Exercise description:
Gather every line in the records below that contains the word "single".

___ Input data ___

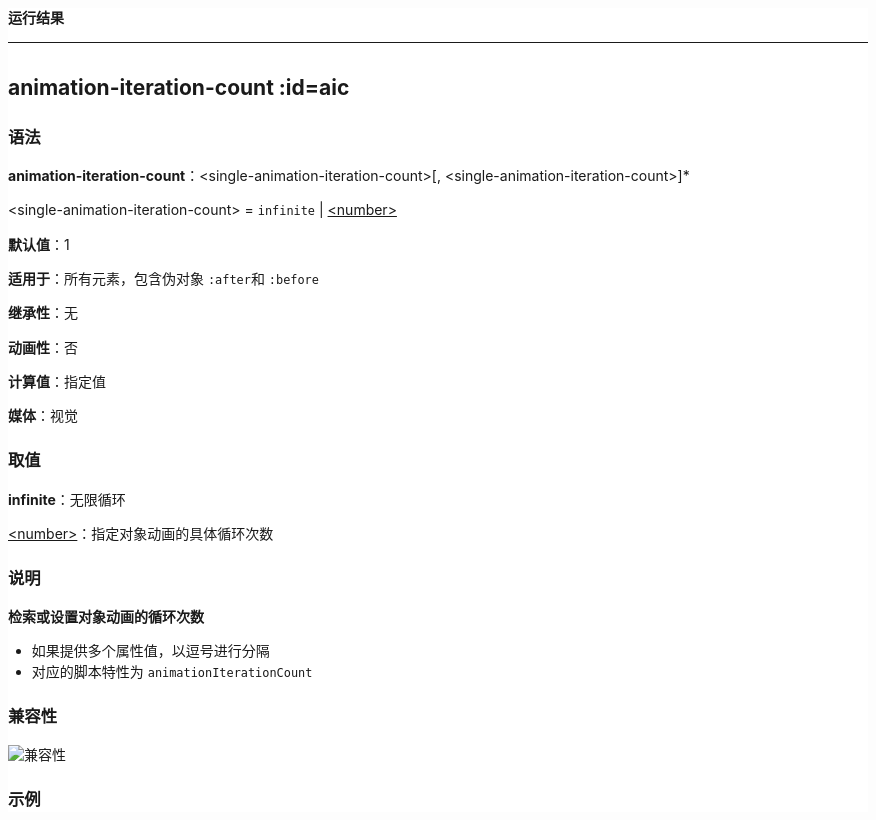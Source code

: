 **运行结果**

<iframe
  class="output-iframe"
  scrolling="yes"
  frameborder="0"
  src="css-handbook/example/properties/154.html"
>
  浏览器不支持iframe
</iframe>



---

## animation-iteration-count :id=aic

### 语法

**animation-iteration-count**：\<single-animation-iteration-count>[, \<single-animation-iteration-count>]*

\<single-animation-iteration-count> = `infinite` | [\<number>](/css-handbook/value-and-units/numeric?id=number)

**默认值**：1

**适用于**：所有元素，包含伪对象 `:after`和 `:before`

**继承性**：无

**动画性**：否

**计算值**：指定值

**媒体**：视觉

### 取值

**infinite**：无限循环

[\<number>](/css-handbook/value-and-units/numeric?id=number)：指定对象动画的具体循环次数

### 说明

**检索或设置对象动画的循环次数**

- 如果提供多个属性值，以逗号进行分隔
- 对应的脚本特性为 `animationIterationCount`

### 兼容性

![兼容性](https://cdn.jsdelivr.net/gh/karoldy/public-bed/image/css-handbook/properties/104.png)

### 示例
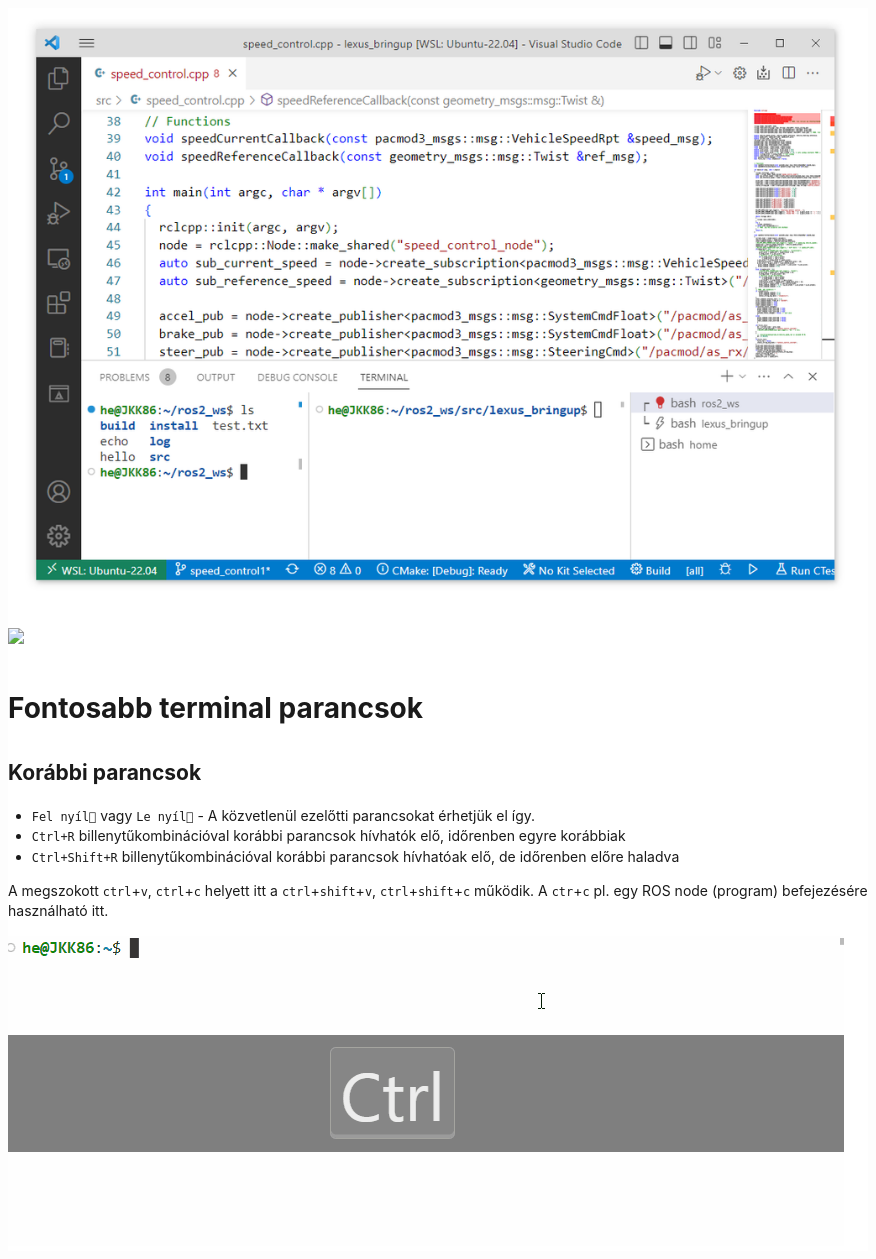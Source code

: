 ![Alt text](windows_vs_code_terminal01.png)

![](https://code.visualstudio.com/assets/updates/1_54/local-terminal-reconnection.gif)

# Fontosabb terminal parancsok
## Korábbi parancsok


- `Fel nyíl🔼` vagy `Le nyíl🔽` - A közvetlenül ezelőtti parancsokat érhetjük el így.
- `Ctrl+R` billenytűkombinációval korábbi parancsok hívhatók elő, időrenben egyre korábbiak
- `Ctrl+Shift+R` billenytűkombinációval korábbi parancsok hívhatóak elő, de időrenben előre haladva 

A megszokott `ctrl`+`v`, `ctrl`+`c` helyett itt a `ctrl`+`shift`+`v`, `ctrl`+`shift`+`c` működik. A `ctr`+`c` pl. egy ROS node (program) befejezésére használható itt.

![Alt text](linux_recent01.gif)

___

Problem solution:
**animation-iteration-count**：\<single-animation-iteration-count>[, \<single-animation-iteration-count>]*
\<single-animation-iteration-count> = `infinite` | [\<number>](/css-handbook/value-and-units/numeric?id=number)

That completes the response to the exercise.